What lines of the data hold the string "collabllm"? Copy them all.
----------------
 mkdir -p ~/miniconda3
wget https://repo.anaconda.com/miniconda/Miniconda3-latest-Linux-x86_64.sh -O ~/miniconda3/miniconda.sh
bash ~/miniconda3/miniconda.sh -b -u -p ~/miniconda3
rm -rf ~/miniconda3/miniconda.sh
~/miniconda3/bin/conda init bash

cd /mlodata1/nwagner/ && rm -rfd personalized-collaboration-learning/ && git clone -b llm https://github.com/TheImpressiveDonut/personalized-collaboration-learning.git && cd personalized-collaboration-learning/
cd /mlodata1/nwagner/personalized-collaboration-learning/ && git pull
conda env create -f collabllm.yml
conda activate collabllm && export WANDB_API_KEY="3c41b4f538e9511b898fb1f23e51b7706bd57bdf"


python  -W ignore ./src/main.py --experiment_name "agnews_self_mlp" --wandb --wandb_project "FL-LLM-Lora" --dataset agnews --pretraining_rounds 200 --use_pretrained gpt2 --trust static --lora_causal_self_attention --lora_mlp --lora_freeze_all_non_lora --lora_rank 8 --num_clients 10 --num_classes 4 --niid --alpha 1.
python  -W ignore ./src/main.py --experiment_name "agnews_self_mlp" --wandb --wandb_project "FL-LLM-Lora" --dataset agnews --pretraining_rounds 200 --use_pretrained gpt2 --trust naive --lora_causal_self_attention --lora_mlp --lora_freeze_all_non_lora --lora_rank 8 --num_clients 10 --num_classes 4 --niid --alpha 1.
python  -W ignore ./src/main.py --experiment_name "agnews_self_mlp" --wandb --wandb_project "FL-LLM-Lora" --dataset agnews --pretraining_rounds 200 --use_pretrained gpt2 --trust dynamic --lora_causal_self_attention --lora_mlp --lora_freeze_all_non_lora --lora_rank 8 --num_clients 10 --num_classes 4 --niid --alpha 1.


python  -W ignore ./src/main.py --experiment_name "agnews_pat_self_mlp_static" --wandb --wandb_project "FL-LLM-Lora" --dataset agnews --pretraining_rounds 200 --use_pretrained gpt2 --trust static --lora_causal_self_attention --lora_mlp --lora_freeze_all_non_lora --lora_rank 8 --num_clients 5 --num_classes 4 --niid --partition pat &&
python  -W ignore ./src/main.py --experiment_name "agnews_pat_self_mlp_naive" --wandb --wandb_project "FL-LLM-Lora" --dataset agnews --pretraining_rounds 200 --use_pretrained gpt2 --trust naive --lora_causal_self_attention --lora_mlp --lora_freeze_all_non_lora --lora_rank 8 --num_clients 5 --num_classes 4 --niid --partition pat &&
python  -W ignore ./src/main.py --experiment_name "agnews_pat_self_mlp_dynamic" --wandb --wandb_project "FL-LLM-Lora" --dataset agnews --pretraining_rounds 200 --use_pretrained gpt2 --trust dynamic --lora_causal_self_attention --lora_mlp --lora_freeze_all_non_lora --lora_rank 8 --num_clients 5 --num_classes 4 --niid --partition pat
----------------
- [Answer box]
conda env create -f collabllm.yml
conda activate collabllm && export WANDB_API_KEY="3c41b4f538e9511b898fb1f23e51b7706bd57bdf"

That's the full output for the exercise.